Dataset excerpts:
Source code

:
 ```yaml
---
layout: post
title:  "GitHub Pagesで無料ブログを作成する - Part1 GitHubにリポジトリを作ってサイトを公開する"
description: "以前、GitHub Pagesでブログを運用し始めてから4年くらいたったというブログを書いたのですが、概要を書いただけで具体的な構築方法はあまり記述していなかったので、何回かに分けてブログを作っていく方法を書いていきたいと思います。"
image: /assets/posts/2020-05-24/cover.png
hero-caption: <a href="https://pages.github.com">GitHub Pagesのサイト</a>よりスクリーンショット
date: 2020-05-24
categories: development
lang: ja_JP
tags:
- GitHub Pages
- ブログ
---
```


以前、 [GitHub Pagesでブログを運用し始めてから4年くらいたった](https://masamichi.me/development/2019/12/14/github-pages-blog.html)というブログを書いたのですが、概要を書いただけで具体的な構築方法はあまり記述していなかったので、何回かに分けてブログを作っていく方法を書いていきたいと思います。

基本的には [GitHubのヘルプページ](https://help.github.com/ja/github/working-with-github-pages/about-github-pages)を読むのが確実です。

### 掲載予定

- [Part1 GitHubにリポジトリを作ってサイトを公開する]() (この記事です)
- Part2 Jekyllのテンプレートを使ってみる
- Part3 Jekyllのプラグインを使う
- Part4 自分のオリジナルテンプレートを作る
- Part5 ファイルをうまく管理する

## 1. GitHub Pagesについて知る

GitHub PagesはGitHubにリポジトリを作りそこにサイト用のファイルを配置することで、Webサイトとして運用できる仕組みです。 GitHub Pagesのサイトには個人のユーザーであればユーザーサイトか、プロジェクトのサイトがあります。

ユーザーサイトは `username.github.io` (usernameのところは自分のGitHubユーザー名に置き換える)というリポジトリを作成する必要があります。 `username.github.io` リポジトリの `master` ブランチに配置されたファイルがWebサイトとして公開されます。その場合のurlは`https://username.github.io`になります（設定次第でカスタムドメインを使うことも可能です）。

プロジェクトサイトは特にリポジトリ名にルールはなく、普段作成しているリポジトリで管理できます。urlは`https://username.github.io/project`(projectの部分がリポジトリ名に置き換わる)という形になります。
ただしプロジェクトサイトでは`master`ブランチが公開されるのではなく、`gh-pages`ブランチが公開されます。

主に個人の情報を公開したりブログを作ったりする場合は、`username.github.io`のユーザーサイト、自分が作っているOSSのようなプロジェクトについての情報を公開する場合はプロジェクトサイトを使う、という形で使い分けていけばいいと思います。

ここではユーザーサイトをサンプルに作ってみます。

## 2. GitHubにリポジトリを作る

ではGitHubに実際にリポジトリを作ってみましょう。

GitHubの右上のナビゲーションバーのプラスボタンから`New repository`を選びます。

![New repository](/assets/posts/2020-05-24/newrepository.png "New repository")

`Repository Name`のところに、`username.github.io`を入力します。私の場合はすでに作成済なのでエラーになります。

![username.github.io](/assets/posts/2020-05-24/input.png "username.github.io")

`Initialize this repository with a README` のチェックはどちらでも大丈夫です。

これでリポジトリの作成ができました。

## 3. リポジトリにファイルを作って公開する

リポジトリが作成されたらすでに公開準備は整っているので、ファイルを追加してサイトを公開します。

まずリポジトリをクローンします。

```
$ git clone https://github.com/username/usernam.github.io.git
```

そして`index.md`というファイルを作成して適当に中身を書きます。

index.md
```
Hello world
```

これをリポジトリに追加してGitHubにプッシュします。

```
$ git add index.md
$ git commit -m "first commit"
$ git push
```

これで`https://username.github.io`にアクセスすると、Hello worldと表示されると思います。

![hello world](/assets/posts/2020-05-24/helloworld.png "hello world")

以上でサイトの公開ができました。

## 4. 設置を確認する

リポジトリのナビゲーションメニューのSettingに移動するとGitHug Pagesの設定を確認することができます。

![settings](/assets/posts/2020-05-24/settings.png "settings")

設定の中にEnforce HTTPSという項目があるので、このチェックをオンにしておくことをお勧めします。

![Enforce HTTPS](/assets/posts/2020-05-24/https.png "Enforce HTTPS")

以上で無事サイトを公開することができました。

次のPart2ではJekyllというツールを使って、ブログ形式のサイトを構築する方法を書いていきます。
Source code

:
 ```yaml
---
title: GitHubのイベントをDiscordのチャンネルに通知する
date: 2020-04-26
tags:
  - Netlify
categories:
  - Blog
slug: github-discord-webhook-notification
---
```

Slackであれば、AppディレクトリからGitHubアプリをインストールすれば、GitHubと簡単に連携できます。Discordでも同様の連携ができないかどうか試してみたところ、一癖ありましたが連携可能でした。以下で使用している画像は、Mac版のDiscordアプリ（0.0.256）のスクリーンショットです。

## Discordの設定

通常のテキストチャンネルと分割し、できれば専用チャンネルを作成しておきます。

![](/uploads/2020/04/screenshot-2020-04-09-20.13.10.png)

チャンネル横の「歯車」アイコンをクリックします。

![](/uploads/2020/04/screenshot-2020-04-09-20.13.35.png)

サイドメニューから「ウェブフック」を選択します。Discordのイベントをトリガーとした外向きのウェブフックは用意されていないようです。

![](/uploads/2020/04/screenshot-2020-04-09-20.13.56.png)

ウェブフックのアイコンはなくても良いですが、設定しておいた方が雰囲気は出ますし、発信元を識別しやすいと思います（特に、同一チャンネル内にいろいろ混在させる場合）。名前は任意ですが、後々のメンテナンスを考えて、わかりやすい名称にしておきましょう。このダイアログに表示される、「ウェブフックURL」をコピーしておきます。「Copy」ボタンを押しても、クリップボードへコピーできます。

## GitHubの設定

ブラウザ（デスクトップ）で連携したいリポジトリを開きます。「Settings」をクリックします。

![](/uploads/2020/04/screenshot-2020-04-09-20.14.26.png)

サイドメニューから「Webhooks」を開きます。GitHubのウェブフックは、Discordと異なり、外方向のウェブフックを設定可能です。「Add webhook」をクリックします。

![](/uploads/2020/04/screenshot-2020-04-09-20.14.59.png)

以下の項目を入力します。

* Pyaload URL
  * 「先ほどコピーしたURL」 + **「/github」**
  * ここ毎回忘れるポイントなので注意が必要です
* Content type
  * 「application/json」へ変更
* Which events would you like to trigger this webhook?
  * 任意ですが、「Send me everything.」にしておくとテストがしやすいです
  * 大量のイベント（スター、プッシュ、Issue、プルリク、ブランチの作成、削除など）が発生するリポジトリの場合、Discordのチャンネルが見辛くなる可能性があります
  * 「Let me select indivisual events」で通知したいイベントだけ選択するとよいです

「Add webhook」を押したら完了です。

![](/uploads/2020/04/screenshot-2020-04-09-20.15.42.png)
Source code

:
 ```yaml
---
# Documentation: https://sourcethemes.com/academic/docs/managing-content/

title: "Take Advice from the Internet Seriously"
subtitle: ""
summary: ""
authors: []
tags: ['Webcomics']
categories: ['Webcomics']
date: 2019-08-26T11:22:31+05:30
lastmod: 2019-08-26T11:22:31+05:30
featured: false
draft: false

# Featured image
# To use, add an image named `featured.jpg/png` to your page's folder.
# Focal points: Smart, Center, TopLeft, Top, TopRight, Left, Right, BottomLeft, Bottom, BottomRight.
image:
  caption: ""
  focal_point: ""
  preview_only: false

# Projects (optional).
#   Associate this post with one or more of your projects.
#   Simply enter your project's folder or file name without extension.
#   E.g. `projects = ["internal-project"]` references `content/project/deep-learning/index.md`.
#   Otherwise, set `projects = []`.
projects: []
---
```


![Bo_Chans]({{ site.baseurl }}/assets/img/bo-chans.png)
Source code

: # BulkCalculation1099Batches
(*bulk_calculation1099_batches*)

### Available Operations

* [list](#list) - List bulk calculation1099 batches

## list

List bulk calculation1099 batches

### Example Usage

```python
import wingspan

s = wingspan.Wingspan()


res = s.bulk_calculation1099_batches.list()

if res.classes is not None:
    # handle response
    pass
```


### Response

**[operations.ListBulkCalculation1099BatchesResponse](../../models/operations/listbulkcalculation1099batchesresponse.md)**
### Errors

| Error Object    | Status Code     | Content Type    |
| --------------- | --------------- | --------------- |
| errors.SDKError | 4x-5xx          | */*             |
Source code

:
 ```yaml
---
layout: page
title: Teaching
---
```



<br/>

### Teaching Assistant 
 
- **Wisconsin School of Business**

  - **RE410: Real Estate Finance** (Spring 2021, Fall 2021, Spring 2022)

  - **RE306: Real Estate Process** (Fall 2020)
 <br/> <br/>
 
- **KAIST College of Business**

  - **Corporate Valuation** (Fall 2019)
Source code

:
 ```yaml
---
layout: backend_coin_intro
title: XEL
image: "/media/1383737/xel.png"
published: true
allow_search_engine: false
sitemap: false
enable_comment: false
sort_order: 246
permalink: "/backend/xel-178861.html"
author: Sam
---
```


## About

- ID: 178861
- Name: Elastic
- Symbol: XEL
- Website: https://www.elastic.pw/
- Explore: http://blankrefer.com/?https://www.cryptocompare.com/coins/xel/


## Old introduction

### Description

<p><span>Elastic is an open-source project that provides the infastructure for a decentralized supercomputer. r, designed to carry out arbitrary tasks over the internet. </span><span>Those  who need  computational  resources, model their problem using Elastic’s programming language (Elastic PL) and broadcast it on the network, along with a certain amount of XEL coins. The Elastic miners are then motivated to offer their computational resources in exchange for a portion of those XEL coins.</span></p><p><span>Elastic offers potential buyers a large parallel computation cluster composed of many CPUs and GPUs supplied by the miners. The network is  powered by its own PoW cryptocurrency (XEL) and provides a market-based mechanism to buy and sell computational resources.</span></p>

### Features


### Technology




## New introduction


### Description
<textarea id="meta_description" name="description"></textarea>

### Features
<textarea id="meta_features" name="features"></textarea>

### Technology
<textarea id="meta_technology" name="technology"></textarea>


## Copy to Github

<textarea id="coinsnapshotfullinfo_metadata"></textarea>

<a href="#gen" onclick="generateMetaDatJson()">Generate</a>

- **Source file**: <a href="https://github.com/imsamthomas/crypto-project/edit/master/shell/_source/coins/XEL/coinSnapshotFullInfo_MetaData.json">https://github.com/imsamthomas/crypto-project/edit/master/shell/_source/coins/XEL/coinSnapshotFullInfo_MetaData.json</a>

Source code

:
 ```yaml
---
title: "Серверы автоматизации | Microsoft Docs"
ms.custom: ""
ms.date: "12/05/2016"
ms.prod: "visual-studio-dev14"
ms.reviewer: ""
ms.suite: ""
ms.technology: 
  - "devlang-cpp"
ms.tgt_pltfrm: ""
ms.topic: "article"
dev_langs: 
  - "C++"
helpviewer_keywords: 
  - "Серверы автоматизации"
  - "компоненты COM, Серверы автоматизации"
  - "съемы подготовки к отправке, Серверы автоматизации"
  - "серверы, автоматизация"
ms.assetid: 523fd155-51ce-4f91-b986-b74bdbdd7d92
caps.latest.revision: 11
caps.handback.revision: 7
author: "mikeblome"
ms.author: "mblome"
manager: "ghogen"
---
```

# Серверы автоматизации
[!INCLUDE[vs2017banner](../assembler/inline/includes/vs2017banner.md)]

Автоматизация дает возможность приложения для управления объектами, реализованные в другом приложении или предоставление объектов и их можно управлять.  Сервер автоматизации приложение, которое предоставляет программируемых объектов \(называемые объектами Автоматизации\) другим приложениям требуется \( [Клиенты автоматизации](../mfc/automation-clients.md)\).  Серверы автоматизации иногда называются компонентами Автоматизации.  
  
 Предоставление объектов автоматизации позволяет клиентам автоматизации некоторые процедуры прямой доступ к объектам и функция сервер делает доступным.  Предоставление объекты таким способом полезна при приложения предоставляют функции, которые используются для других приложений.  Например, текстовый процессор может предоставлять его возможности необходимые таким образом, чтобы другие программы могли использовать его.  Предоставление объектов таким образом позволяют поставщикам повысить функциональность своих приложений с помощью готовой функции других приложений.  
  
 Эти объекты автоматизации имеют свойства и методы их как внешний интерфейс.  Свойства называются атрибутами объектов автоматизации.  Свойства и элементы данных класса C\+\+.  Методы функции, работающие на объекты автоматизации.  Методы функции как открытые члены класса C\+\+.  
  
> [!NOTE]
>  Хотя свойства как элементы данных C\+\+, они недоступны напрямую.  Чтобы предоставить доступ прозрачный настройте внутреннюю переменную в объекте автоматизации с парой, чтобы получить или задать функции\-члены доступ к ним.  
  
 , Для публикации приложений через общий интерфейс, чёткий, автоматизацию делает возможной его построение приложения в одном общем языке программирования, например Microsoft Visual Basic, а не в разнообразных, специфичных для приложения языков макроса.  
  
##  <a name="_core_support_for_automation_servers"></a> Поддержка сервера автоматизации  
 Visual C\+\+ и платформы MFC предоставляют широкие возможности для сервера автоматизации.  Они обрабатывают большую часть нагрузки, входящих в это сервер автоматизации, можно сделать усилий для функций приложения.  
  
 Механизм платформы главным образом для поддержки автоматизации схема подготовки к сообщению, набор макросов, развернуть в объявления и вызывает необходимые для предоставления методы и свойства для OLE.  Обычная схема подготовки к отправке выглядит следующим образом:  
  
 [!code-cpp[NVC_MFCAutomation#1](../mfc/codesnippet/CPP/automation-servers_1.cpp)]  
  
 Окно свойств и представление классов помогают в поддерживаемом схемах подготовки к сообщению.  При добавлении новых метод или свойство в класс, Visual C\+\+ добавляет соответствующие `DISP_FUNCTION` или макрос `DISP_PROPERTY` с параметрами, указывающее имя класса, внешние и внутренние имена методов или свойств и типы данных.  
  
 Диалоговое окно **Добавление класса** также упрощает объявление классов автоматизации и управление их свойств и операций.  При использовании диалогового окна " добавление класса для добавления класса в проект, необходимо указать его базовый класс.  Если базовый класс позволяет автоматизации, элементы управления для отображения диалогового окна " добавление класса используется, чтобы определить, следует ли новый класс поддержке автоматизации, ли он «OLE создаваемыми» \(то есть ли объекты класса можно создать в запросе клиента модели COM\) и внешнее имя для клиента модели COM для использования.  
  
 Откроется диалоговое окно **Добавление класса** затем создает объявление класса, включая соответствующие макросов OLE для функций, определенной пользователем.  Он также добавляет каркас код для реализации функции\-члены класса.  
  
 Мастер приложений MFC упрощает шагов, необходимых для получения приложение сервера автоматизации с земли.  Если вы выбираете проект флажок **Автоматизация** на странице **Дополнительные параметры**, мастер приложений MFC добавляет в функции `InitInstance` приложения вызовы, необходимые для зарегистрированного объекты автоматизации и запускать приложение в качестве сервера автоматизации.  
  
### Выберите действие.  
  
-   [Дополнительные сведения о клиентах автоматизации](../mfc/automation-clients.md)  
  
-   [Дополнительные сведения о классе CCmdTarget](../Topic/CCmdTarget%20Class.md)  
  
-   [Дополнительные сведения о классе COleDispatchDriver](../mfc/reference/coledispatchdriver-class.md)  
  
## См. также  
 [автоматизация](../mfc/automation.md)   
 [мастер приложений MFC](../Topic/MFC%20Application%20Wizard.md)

Exercise details: Find and copy each line of the data where "textarea" is present.

Response for this exercise:
<textarea id="meta_description" name="description"></textarea>
<textarea id="meta_features" name="features"></textarea>
<textarea id="meta_technology" name="technology"></textarea>
<textarea id="coinsnapshotfullinfo_metadata"></textarea>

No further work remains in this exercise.